Reasons for Tooth Extractions and the Procedure for the Same
Getting wisdom teeth removed is not the only reason why some teenagers and adults undergo tooth extractions. Tooth removal may be necessary for many other reasons during adulthood.
Tooth extractions are required if you are affected by overcrowding, tooth infection, or excessive tooth decay. If you plan orthodontic treatment with braces, you may need a couple of teeth removed to make space for your other teeth when they shift into place.
People undergoing chemotherapy or about to undergo an organ transplant must have any compromised teeth removed from their mouths to keep it healthy.
Dentists or oral surgeons perform tooth extractions in a relatively quick outpatient procedure administering local, intravenous, or general anesthesia or a combination of the three. Removing visible teeth requires a simple extraction, while teeth broken and below the gum line’s surface need a more involved procedure with a surgical extraction.
How Do You Prepare for Tooth Extractions?
Before scheduling your procedure, tooth extractions in Calgary, AB, takes x-rays of your tooth and inquires about any medications you are taking, including vitamins, supplements, and over-the-counter drugs.
It would be incredibly helpful to provide the dentist with information about treatments for another medical condition with the intravenous drug bisphosphonate. In such cases, the extraction must be scheduled before the treatment with the drug to ensure your jaw is not at risk for osteonecrosis.

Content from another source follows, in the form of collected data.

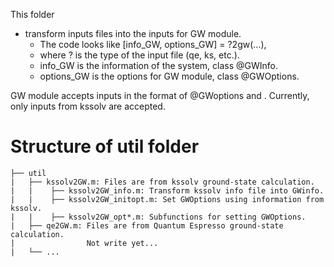 This folder 
- transform inputs files into the inputs for GW module.
  - The code looks like [info_GW, options_GW] = ?2gw(...),
  -    where ? is the type of the input file (qe, ks, etc.).
  -    info_GW is the information of the system, class @GWInfo.
  -    options_GW is the options for GW module, class @GWOptions.

GW module accepts inputs in the format of @GWoptions and .
Currently, only inputs from kssolv are accepted.
# Structure of util folder
```
├── util
|   ├── kssolv2GW.m: Files are from kssolv ground-state calculation.
|   |    ├── kssolv2GW_info.m: Transform kssolv info file into GWinfo.
|   |    ├── kssolv2GW_initopt.m: Set GWOptions using information from kssolv.
|   |    ├── kssolv2GW_opt*.m: Subfunctions for setting GWOptions.
|   ├── qe2GW.m: Files are from Quantum Espresso ground-state calculation.
|                Not write yet...
|   └── ...


``` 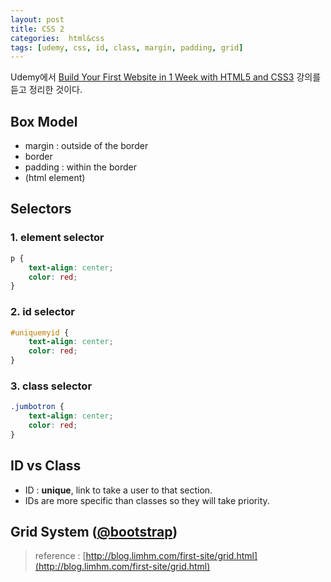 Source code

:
 ```yaml
--- 
layout: post
title: CSS 2
categories:  html&css
tags: [udemy, css, id, class, margin, padding, grid]
--- 
```


Udemy에서 [Build Your First Website in 1 Week with HTML5 and CSS3](https://www.udemy.com/build-your-first-website-in-1-week/) 강의를 듣고 정리한 것이다.

## Box Model

- margin : outside of the border
- border
- padding : within the border
- (html element)

## Selectors

### 1. element selector
```css
p {
	text-align: center;
	color: red;
}
```

### 2. id selector

```css
#uniquemyid {
	text-align: center;
	color: red;
}
```

### 3. class selector
```css
.jumbotron {
	text-align: center;
	color: red;
}
```

## ID vs Class
- ID : **unique**, link to take a user to that section.
- IDs are more specific than classes so they will take priority.

## Grid System ([@bootstrap](http://getbootstrap.com/css/#grid-options))
> reference : [http://blog.limhm.com/first-site/grid.html](http://blog.limhm.com/first-site/grid.html)
  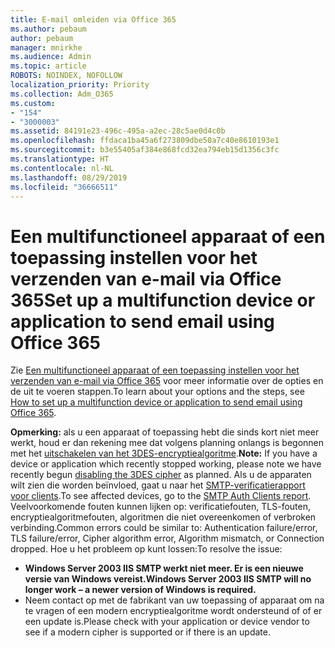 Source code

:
 ```yaml
---
title: E-mail omleiden via Office 365
ms.author: pebaum
author: pebaum
manager: mnirkhe
ms.audience: Admin
ms.topic: article
ROBOTS: NOINDEX, NOFOLLOW
localization_priority: Priority
ms.collection: Adm_O365
ms.custom:
- "154"
- "3000003"
ms.assetid: 84191e23-496c-495a-a2ec-28c5ae0d4c0b
ms.openlocfilehash: ffdaca1ba45a6f273809dbe50a7c40e8610193e1
ms.sourcegitcommit: b3e55405af384e868fcd32ea794eb15d1356c3fc
ms.translationtype: HT
ms.contentlocale: nl-NL
ms.lasthandoff: 08/29/2019
ms.locfileid: "36666511"
---
```

# <a name="set-up-a-multifunction-device-or-application-to-send-email-using-office-365"></a><span data-ttu-id="81abd-102">Een multifunctioneel apparaat of een toepassing instellen voor het verzenden van e-mail via Office 365</span><span class="sxs-lookup"><span data-stu-id="81abd-102">Set up a multifunction device or application to send email using Office 365</span></span>

<span data-ttu-id="81abd-103">Zie [Een multifunctioneel apparaat of een toepassing instellen voor het verzenden van e-mail via Office 365](https://support.office.com/article/69f58e99-c550-4274-ad18-c805d654b4c4) voor meer informatie over de opties en de uit te voeren stappen.</span><span class="sxs-lookup"><span data-stu-id="81abd-103">To learn about your options and the steps, see [How to set up a multifunction device or application to send email using Office 365](https://support.office.com/article/69f58e99-c550-4274-ad18-c805d654b4c4).</span></span>
  
<span data-ttu-id="81abd-104">**Opmerking:** als u een apparaat of toepassing hebt die sinds kort niet meer werkt, houd er dan rekening mee dat volgens planning onlangs is begonnen met het [uitschakelen van het 3DES-encryptiealgoritme](https://docs.microsoft.com/office365/securitycompliance/technical-reference-details-about-encryption).</span><span class="sxs-lookup"><span data-stu-id="81abd-104">**Note:** If you have a device or application which recently stopped working, please note we have recently begun [disabling the 3DES cipher](https://docs.microsoft.com/office365/securitycompliance/technical-reference-details-about-encryption) as planned.</span></span> <span data-ttu-id="81abd-105">Als u de apparaten wilt zien die worden beïnvloed, gaat u naar het [SMTP-verificatierapport voor clients](https://protection.office.com/mailflow/dashboard).</span><span class="sxs-lookup"><span data-stu-id="81abd-105">To see affected devices, go to the [SMTP Auth Clients report](https://protection.office.com/mailflow/dashboard).</span></span> <span data-ttu-id="81abd-106">Veelvoorkomende fouten kunnen lijken op: verificatiefouten, TLS-fouten, encryptiealgoritmefouten, algoritmen die niet overeenkomen of verbroken verbinding.</span><span class="sxs-lookup"><span data-stu-id="81abd-106">Common errors could be similar to: Authentication failure/error, TLS failure/error, Cipher algorithm error, Algorithm mismatch, or Connection dropped.</span></span> <span data-ttu-id="81abd-107">Hoe u het probleem op kunt lossen:</span><span class="sxs-lookup"><span data-stu-id="81abd-107">To resolve the issue:</span></span>
 - <span data-ttu-id="81abd-108">**Windows Server 2003 IIS SMTP werkt niet meer. Er is een nieuwe versie van Windows vereist.**</span><span class="sxs-lookup"><span data-stu-id="81abd-108">**Windows Server 2003 IIS SMTP will no longer work – a newer version of Windows is required.**</span></span>  
 - <span data-ttu-id="81abd-109">Neem contact op met de fabrikant van uw toepassing of apparaat om na te vragen of een modern encryptiealgoritme wordt ondersteund of of er een update is.</span><span class="sxs-lookup"><span data-stu-id="81abd-109">Please check with your application or device vendor to see if a modern cipher is supported or if there is an update.</span></span>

You will be helping yourself by telling your dentist or any other conditions you may suffer from, including the following:
- Liver disease.
- Thyroid disease.
- Renal disease.
- Adrenal disease.
- Impaired immune systems.
- Or a history of bacterial endocarditis.
Your dentist may want to ensure all conditions after black or treated before you undergo tooth extraction. During the days leading to the procedure, you may be prescribed antibiotics if your procedure is expected to be long or have a specific medical condition.
The Tooth Extraction Procedure
The tooth extraction procedure, as mentioned earlier, will either be simple or surgical.
If you are undergoing a simple extraction, you are administered local anesthesia to numb the area around your tooth. You will feel some pressure but no pain during the removal. The Calgary dentist uses an elevator to loosen your tooth before removing it with forceps.
You are administered local and intravenous anesthesia if you are undergoing a surgical procedure. Intravenous anesthesia makes you calm and relaxed. However, you may receive general anesthesia if you have any medical conditions. General anesthesia renders your unconscious throughout the procedure.
The Calgary dentist cuts open your gums, making small incisions to remove bone around the tooth or cut the tooth in pieces for convenient removal.
Regardless of whether your procedure is surgical or straightforward, it requires a maximum of one hour to accomplish.
Risks Associated with Tooth Extractions
Some risks are associated with tooth extractions. However, if your dentist has recommended it, the benefits are likely to outweigh any complications.
After tooth extractions, a blood clot usually forms naturally in the socket. However, if the blood clot does not constitute or dislodges, it exposes the bone inside the socket. An occurrence of this type is called a dry socket, and when it happens, your dentist will protect the extraction site by dressing it up with sedatives for a few days until new clot forms. Other risks involved with tooth extractions include:
- You continue bleeding for over 12 hours.
- You have severe fever and chills, indicating an infection.
- You have chest pain and shortness of breath or nausea and vomiting.
- Swelling and redness are visible at the surgical site.
If you experience any of the symptoms mentioned, you must contact your dentist for advice as soon as possible.
Recovering from Tooth Extractions
Recovering from tooth extractions requires a few days, but if you want your recovery to proceed smoothly, you can follow the self-care tips mentioned below:
- After the procedure, apply an ice pack to your cheeks directly for short durations of 10 minutes each.
- Take any medications as prescribed by your dentist, including over-the-counter painkillers.
- Tooth extractions are an excellent time to get some rest. Therefore stay away from work or any strenuous activity for at least 24 hours.
- Brush and floss your teeth as you usually do by avoiding the extraction site.
- The day after the procedure, you can have soft foods like pudding, yogurt, or applesauce. You can reintroduce other foods to your diet as you heal over the next few days.
If you experience any persistent pain or signs of infection, make an appointment to see tooth extractions near you as soon as possible.